** Opening DATASET RECORDS block **

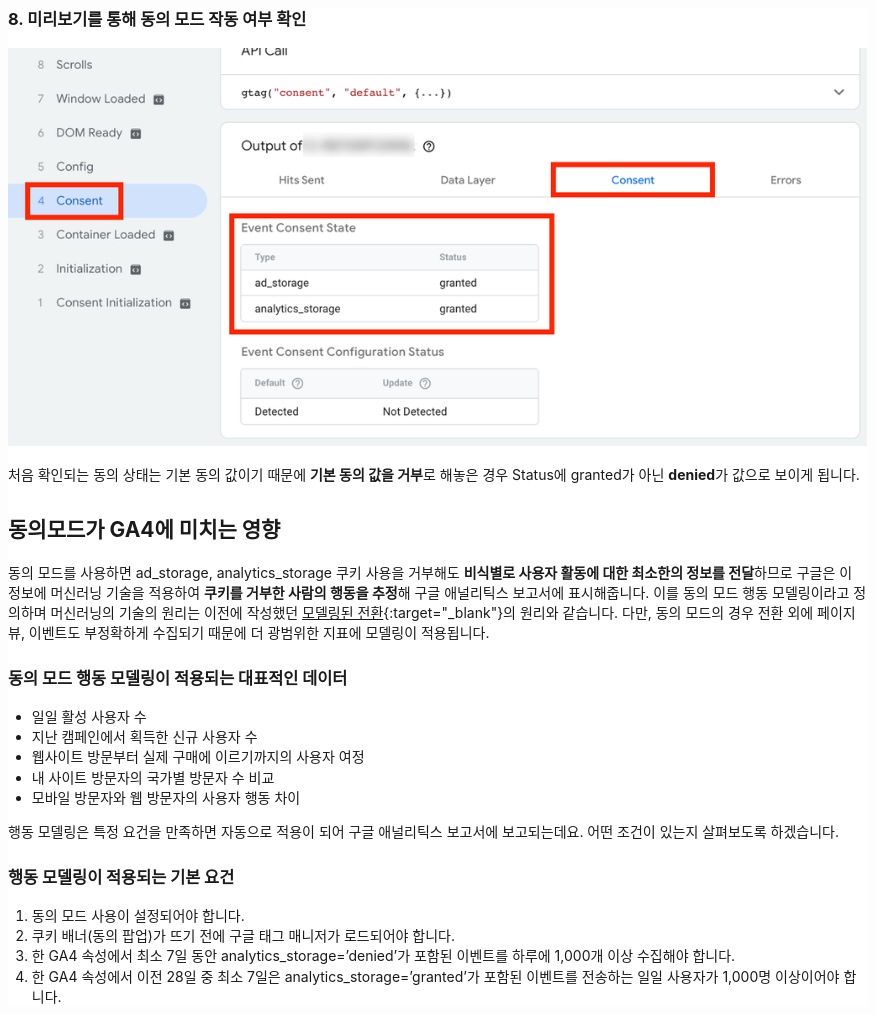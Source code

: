 ### 8. 미리보기를 통해 동의 모드 작동 여부 확인

![작동 여부 확인](/images/posts/google-consent-mode/10.png)

처음 확인되는 동의 상태는 기본 동의 값이기 때문에 **기본 동의 값을 거부**로 해놓은 경우 Status에 granted가 아닌 **denied**가 값으로 보이게 됩니다.

## 동의모드가 GA4에 미치는 영향

동의 모드를 사용하면 ad_storage, analytics_storage 쿠키 사용을 거부해도 **비식별로 사용자 활동에 대한 최소한의 정보를 전달**하므로 구글은 이 정보에 머신러닝 기술을 적용하여 **쿠키를 거부한 사람의 행동을 추정**해 구글 애널리틱스 보고서에 표시해줍니다. 이를 동의 모드 행동 모델링이라고 정의하며 머신러닝의 기술의 원리는 이전에 작성했던 [모델링된 전환](https://osoma.kr/blog/ga4-modeled-conversions/){:target="_blank"}의 원리와 같습니다. 다만, 동의 모드의 경우 전환 외에 페이지뷰, 이벤트도 부정확하게 수집되기 때문에 더 광범위한 지표에 모델링이 적용됩니다.

### 동의 모드 행동 모델링이 적용되는 대표적인 데이터

- 일일 활성 사용자 수
- 지난 캠페인에서 획득한 신규 사용자 수
- 웹사이트 방문부터 실제 구매에 이르기까지의 사용자 여정
- 내 사이트 방문자의 국가별 방문자 수 비교
- 모바일 방문자와 웹 방문자의 사용자 행동 차이

행동 모델링은 특정 요건을 만족하면 자동으로 적용이 되어 구글 애널리틱스 보고서에 보고되는데요. 어떤 조건이 있는지 살펴보도록 하겠습니다.

### 행동 모델링이 적용되는 기본 요건

1. 동의 모드 사용이 설정되어야 합니다.
2. 쿠키 배너(동의 팝업)가 뜨기 전에 구글 태그 매니저가 로드되어야 합니다.
3. 한 GA4 속성에서 최소 7일 동안 analytics_storage=’denied’가 포함된 이벤트를 하루에 1,000개 이상 수집해야 합니다.
4. 한 GA4 속성에서 이전 28일 중 최소 7일은 analytics_storage=’granted’가 포함된 이벤트를 전송하는 일일 사용자가 1,000명 이상이어야 합니다.

<div class="gallery-box">
  <div class="gallery">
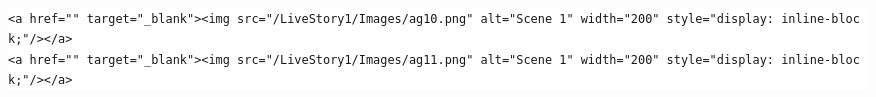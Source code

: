     <a href="" target="_blank"><img src="/LiveStory1/Images/ag10.png" alt="Scene 1" width="200" style="display: inline-block;"/></a>
    <a href="" target="_blank"><img src="/LiveStory1/Images/ag11.png" alt="Scene 1" width="200" style="display: inline-block;"/></a>
</div>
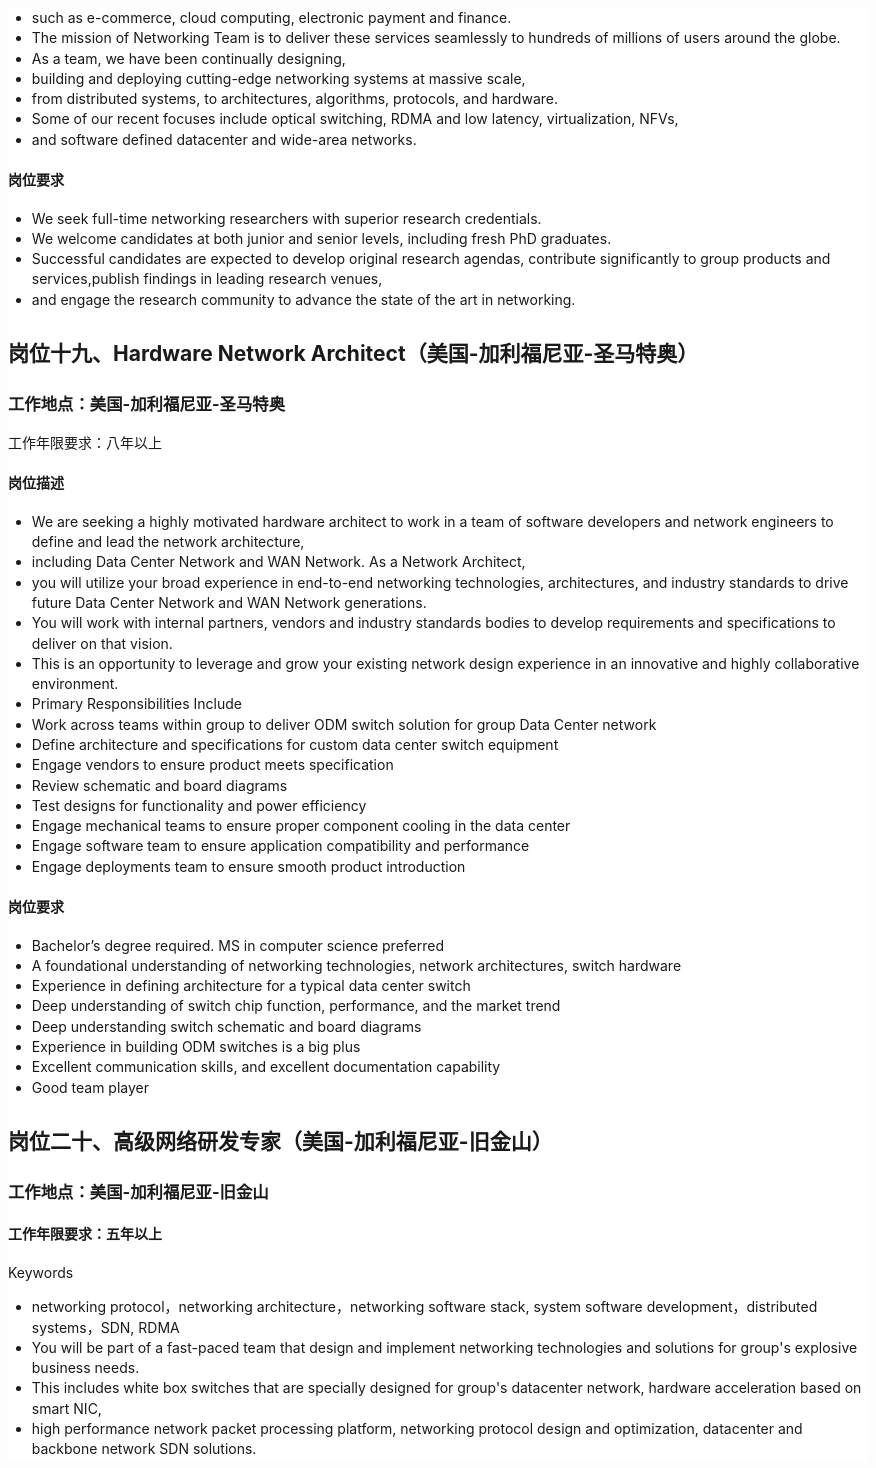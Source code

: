 *  such as e-commerce, cloud computing, electronic payment and finance. 
*  The mission of Networking Team is to deliver these services seamlessly to hundreds of millions of users around the globe. 
*  As a team, we have been continually designing, 
*  building and deploying cutting-edge networking systems at massive scale, 
*  from distributed systems, to architectures, algorithms, protocols, and hardware. 
*  Some of our recent focuses include optical switching, RDMA and low latency, virtualization, NFVs,
*  and software defined datacenter and wide-area networks.
####  岗位要求
*  We seek full-time networking researchers with superior research credentials.
*  We welcome candidates at both junior and senior levels, including fresh PhD graduates. 
*  Successful candidates are expected to develop original research agendas, contribute significantly to group products and services,publish findings in leading research venues, 
*  and engage the research community to advance the state of the art in networking.
##  岗位十九、Hardware Network Architect（美国-加利福尼亚-圣马特奥）
###  工作地点：美国-加利福尼亚-圣马特奥
工作年限要求：八年以上
####  岗位描述
*  We are seeking a highly motivated hardware architect to work in a team of software developers and network engineers to define and lead the network architecture, 
*  including Data Center Network and WAN Network. As a Network Architect, 
*  you will utilize your broad experience in end-to-end networking technologies, architectures, and industry standards to drive future Data Center Network and WAN Network generations. 
*  You will work with internal partners, vendors and industry standards bodies to develop requirements and specifications to deliver on that vision. 
*  This is an opportunity to leverage and grow your existing network design experience in an innovative and highly collaborative environment.
*  Primary Responsibilities Include
*  Work across teams within group to deliver ODM switch solution for group Data Center network
*  Define architecture and specifications for custom data center switch equipment
*  Engage vendors to ensure product meets specification
*  Review schematic and board diagrams
*  Test designs for functionality and power efficiency
*  Engage mechanical teams to ensure proper component cooling in the data center
*  Engage software team to ensure application compatibility and performance
*  Engage deployments team to ensure smooth product introduction
####  岗位要求
*  Bachelor’s degree required. MS in computer science preferred 
*  A foundational understanding of networking technologies, network architectures, switch hardware 
*  Experience in defining architecture for a typical data center switch
*  Deep understanding of switch chip function, performance, and the market trend
*  Deep understanding switch schematic and board diagrams
*  Experience in building ODM switches is a big plus
*  Excellent communication skills, and excellent documentation capability
*  Good team player
##  岗位二十、高级网络研发专家（美国-加利福尼亚-旧金山）
###  工作地点：美国-加利福尼亚-旧金山
####  工作年限要求：五年以上
Keywords 
*  networking protocol，networking architecture，networking software stack, system software development，distributed systems，SDN, RDMA 
*  You will be part of a fast-paced team that design and implement networking technologies and solutions for group's explosive business needs.
*  This includes white box switches that are specially designed for group's datacenter network, hardware acceleration based on smart NIC, 
*  high performance network packet processing platform, networking protocol design and optimization, datacenter and backbone network SDN solutions.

** Closing DATASET RECORDS block **

## DESCRIPTION OF THE TASK
Only the lines from the start of the material to the line with "payment and finance.", inclusive, belong in the answer, printed exactly and free of pictures.

## ANSWER BOX
Source code

: ### 8. 미리보기를 통해 동의 모드 작동 여부 확인

![작동 여부 확인](/images/posts/google-consent-mode/10.png)

처음 확인되는 동의 상태는 기본 동의 값이기 때문에 **기본 동의 값을 거부**로 해놓은 경우 Status에 granted가 아닌 **denied**가 값으로 보이게 됩니다.

## 동의모드가 GA4에 미치는 영향

동의 모드를 사용하면 ad_storage, analytics_storage 쿠키 사용을 거부해도 **비식별로 사용자 활동에 대한 최소한의 정보를 전달**하므로 구글은 이 정보에 머신러닝 기술을 적용하여 **쿠키를 거부한 사람의 행동을 추정**해 구글 애널리틱스 보고서에 표시해줍니다. 이를 동의 모드 행동 모델링이라고 정의하며 머신러닝의 기술의 원리는 이전에 작성했던 [모델링된 전환](https://osoma.kr/blog/ga4-modeled-conversions/){:target="_blank"}의 원리와 같습니다. 다만, 동의 모드의 경우 전환 외에 페이지뷰, 이벤트도 부정확하게 수집되기 때문에 더 광범위한 지표에 모델링이 적용됩니다.

### 동의 모드 행동 모델링이 적용되는 대표적인 데이터

- 일일 활성 사용자 수
- 지난 캠페인에서 획득한 신규 사용자 수
- 웹사이트 방문부터 실제 구매에 이르기까지의 사용자 여정
- 내 사이트 방문자의 국가별 방문자 수 비교
- 모바일 방문자와 웹 방문자의 사용자 행동 차이

행동 모델링은 특정 요건을 만족하면 자동으로 적용이 되어 구글 애널리틱스 보고서에 보고되는데요. 어떤 조건이 있는지 살펴보도록 하겠습니다.

### 행동 모델링이 적용되는 기본 요건

1. 동의 모드 사용이 설정되어야 합니다.
2. 쿠키 배너(동의 팝업)가 뜨기 전에 구글 태그 매니저가 로드되어야 합니다.
3. 한 GA4 속성에서 최소 7일 동안 analytics_storage=’denied’가 포함된 이벤트를 하루에 1,000개 이상 수집해야 합니다.
4. 한 GA4 속성에서 이전 28일 중 최소 7일은 analytics_storage=’granted’가 포함된 이벤트를 전송하는 일일 사용자가 1,000명 이상이어야 합니다.

<div class="gallery-box">
  <div class="gallery">
Source code

:     <a href="" target="_blank"><img src="/LiveStory1/Images/ag10.png" alt="Scene 1" width="200" style="display: inline-block;"/></a>
    <a href="" target="_blank"><img src="/LiveStory1/Images/ag11.png" alt="Scene 1" width="200" style="display: inline-block;"/></a>
</div>
Source code

: *  such as e-commerce, cloud computing, electronic payment and finance. 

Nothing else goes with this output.